Filter these records by the string "Beta", copying each line that holds it.

□ □ □

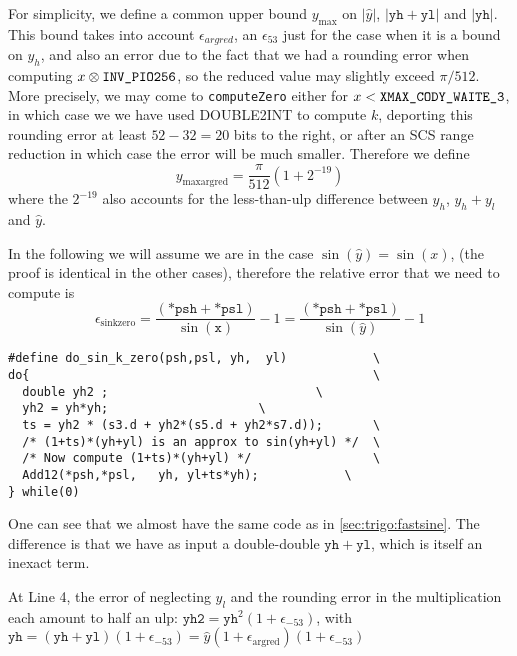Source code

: For simplicity, we define a common upper bound $y_{\max}$ on
$|\hat{y}|$, $|\mathtt{yh}+\mathtt{yl}|$ and $|\mathtt{yh}|$. This
bound takes into account $\epsilon_{argred}$, an $\epsilon_{53}$ just
for the case when it is a bound on $y_h$, and also an error due to the
fact that we had a rounding error when computing
$x\otimes\verb!INV_PIO256!$, so the reduced value may slightly
exceed $\pi/512$. More precisely, we may come to \texttt{computeZero}
either for $x<\verb!XMAX_CODY_WAITE_3!$, in which case we we have used
DOUBLE2INT to compute $k$, deporting this rounding error at least $52-32=20$
bits to the right, or after an SCS range reduction in which case the
error will be much smaller. Therefore we define
\begin{equation}
  y_{\mathrm{maxargred}} = \frac{\pi}{512}(1+2^{-19})
  \label{eq:ymaxsink0}  
\end{equation}
where the $2^{-19}$ also accounts for the less-than-ulp difference
between $y_h$, $y_h+y_l$ and $\widehat{y}$.

In the following we will
assume we are in the case $\sin(\hat{y}) = \sin(x)$, (the proof is
identical in the other cases), therefore the relative error that we need
to compute is
\begin{equation}
  \epsilon_{\mathrm{sinkzero}} = \frac{(\mathtt{*psh} + \mathtt{*psl})}{\sin(\mathtt{x})} -1 = \frac{(\mathtt{*psh} + \mathtt{*psl})}{\sin(\hat{y})} -1
\end{equation}


 \begin{lstlisting}[caption={do\_sin\_k\_zero},firstnumber=1]
#define do_sin_k_zero(psh,psl, yh,  yl)            \
do{                                                \
  double yh2 ;	              			   \
  yh2 = yh*yh;					   \
  ts = yh2 * (s3.d + yh2*(s5.d + yh2*s7.d));	   \
  /* (1+ts)*(yh+yl) is an approx to sin(yh+yl) */  \
  /* Now compute (1+ts)*(yh+yl) */                 \
  Add12(*psh,*psl,   yh, yl+ts*yh);	           \
} while(0)						   
\end{lstlisting}

One can see that we almost have the same code as in
\ref{sec:trigo:fastsine}. The difference is that we have as input
a double-double $\mathtt{yh}+\mathtt{yl}$, which is itself an inexact term. 

At Line 4, the error of neglecting $y_l$ and the rounding error in the
multiplication each amount to half an ulp:
  $\mathtt{yh2}=\mathtt{yh}^2(1+\epsilon_{-53})$, 
 with $\mathtt{yh} = (\mathtt{yh}+\mathtt{yl})(1+\epsilon_{-53}) = \hat{y}(1+\epsilon_{\mathrm{argred}})(1+\epsilon_{-53})$

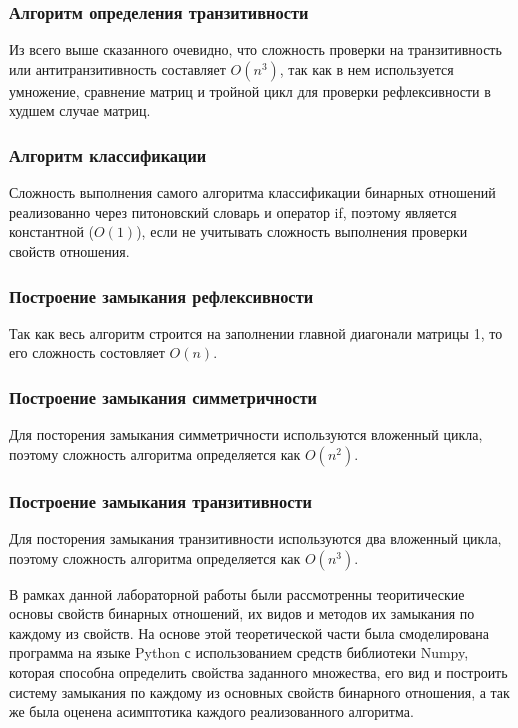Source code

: \documentclass[spec, och, labwork]{shiza}
\begin{document}
        \subsubsection{Алгоритм определения транзитивности}

            Из всего выше сказанного очевидно, что сложность проверки на транзитивность или антитранзитивность составляет $O(n^3)$,
            так как в нем используется умножение, сравнение матриц и тройной цикл для проверки рефлексивности в худшем случае матриц.

        \subsubsection{Алгоритм классификации}
            Сложность выполнения самого алгоритма классификации бинарных отношений реализованно через питоновский словарь 
            и оператор if, поэтому является константной ($O(1)$), если не учитывать сложность выполнения проверки свойств отношения.

        \subsubsection{Построение замыкания рефлексивности}
        
            Так как весь алгоритм строится на заполнении главной диагонали матрицы 1, то его сложность состовляет $O(n)$.

        \subsubsection{Построение замыкания симметричности}

            Для посторения замыкания симметричности используются вложенный цикла, поэтому сложность алгоритма
            определяется как $O(n^2)$.

        \subsubsection{Построение замыкания транзитивности}

            Для посторения замыкания транзитивности используются два вложенный цикла, поэтому сложность алгоритма
            определяется как $O(n^3)$.
    
\conclusion

В рамках данной лабораторной работы были рассмотренны теоритические основы свойств бинарных отношений, их видов и методов
их замыкания по каждому из свойств. На основе этой теоретической части была смоделирована программа на языке Python с 
использованием средств библиотеки Numpy, которая способна определить свойства заданного множества, его вид и построить 
систему замыкания по каждому из основных свойств бинарного отношения, а так же была оценена асимптотика каждого реализованного
алгоритма.
\end{document}
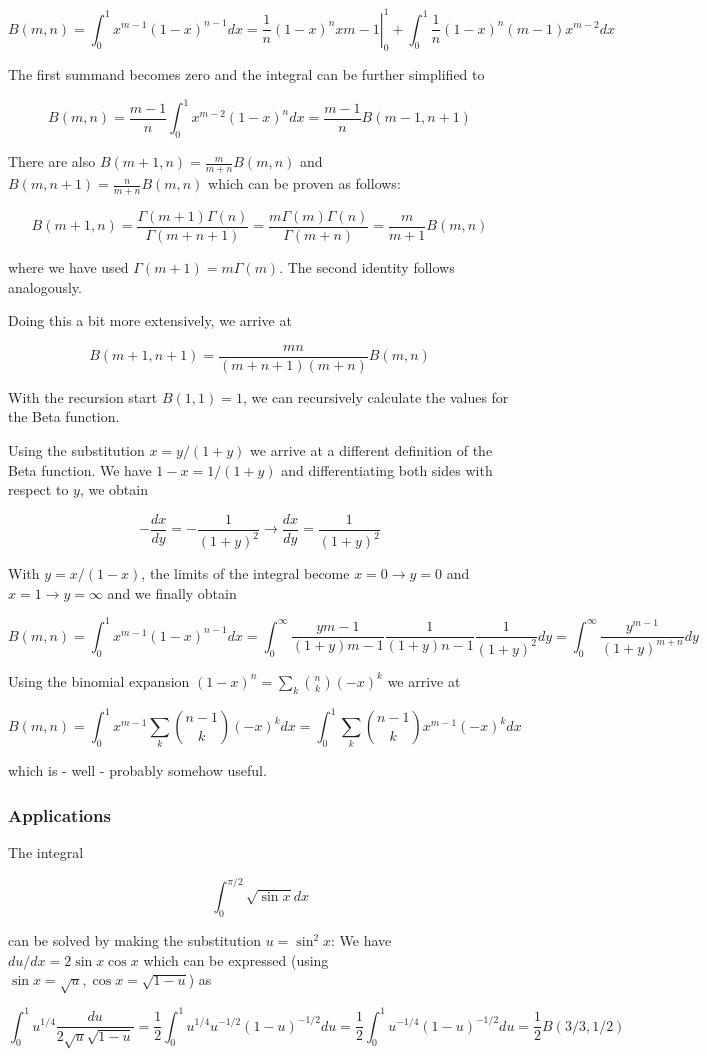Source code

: \[
B(m,n) = \int_0^1 x^{m-1} (1-x)^{n-1} dx = \left. \frac{1}{n} (1-x)^n x{m-1} \right|_0^1 + \int_0^1 \frac{1}{n} (1-x)^n (m-1) x^{m-2} dx
\]

The first summand becomes zero and the integral can be further
simplified to

\[
B(m,n) = \frac{m-1}{n} \int_0^1 x^{m-2} (1-x)^n dx = \frac{m-1}{n} B(m-1, n+1)
\]

There are also \(B(m+1,n)= \frac{m}{m+n}B(m,n)\) and
\(B(m,n+1)=\frac{n}{m+n}B(m,n)\) which can be proven as follows:

\[
B(m+1,n) = \frac{\Gamma(m+1)\Gamma(n)}{\Gamma(m+n+1)} = \frac{m \Gamma(m)\Gamma(n)}{\Gamma(m+n)} = \frac{m}{m+1}B(m,n)
\]

where we have used \(\Gamma(m+1) = m \Gamma(m)\). The second identity
follows analogously.

Doing this a bit more extensively, we arrive at

\[
B(m+1,n+1) = \frac{mn}{(m+n+1)(m+n)}B(m,n)
\]

With the recursion start \(B(1,1) = 1\), we can recursively calculate
the values for the Beta function.

Using the substitution \(x = y/(1+y)\) we arrive at a different
definition of the Beta function. We have \(1 - x = 1/(1+y)\) and
differentiating both sides with respect to \(y\), we obtain

\[
-\frac{dx}{dy} = -\frac{1}{(1+y)^2} \rightarrow \frac{dx}{dy} = \frac{1}{(1+y)^2}
\]

With \(y = x/(1-x)\), the limits of the integral become
\(x=0 \rightarrow y=0\) and \(x=1 \rightarrow y=\infty\) and we finally
obtain

\[
B(m,n) = \int_0^1 x^{m-1} (1-x)^{n-1} dx = \int_0^\infty \frac{y{m-1}}{(1+y){m-1}} \frac{1}{(1+y){n-1}} \frac{1}{(1+y)^2} dy = \int_0^\infty \frac{y^{m-1}}{(1+y)^{m+n}} dy
\]

Using the binomial expansion \((1-x)^n = \sum_k {n \choose k} (-x)^k\)
we arrive at

\[
B(m,n) = \int_0^1 x^{m-1} \sum_k {n-1 \choose k} (-x)^k dx = \int_0^1 \sum_k {n-1 \choose k} x^{m-1} (-x)^k dx
\]

which is - well - probably somehow useful.

\subsubsection{Applications}

The integral

\[
\int_0^{\pi/2} \sqrt{\sin x} dx
\]

can be solved by making the substitution \(u=\sin^2 x\): We have
\(du/dx = 2 \sin x \cos x\) which can be expressed (using
\(\sin x= \sqrt{u}, \cos x = \sqrt{1-u}\)) as

\[
\int_0^1 u^{1/4} \frac{du}{2\sqrt{u}\sqrt{1-u}} = \frac{1}{2} \int_0^1 u^{1/4} u^{-1/2} (1-u)^{-1/2} du = \frac{1}{2} \int_0^1 u^{-1/4} (1-u)^{-1/2} du = \frac{1}{2} B(3/3,1/2)
\]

□ □ □

Result of this exercise —
the values for the Beta function.
definition of the Beta function. We have \(1 - x = 1/(1+y)\) and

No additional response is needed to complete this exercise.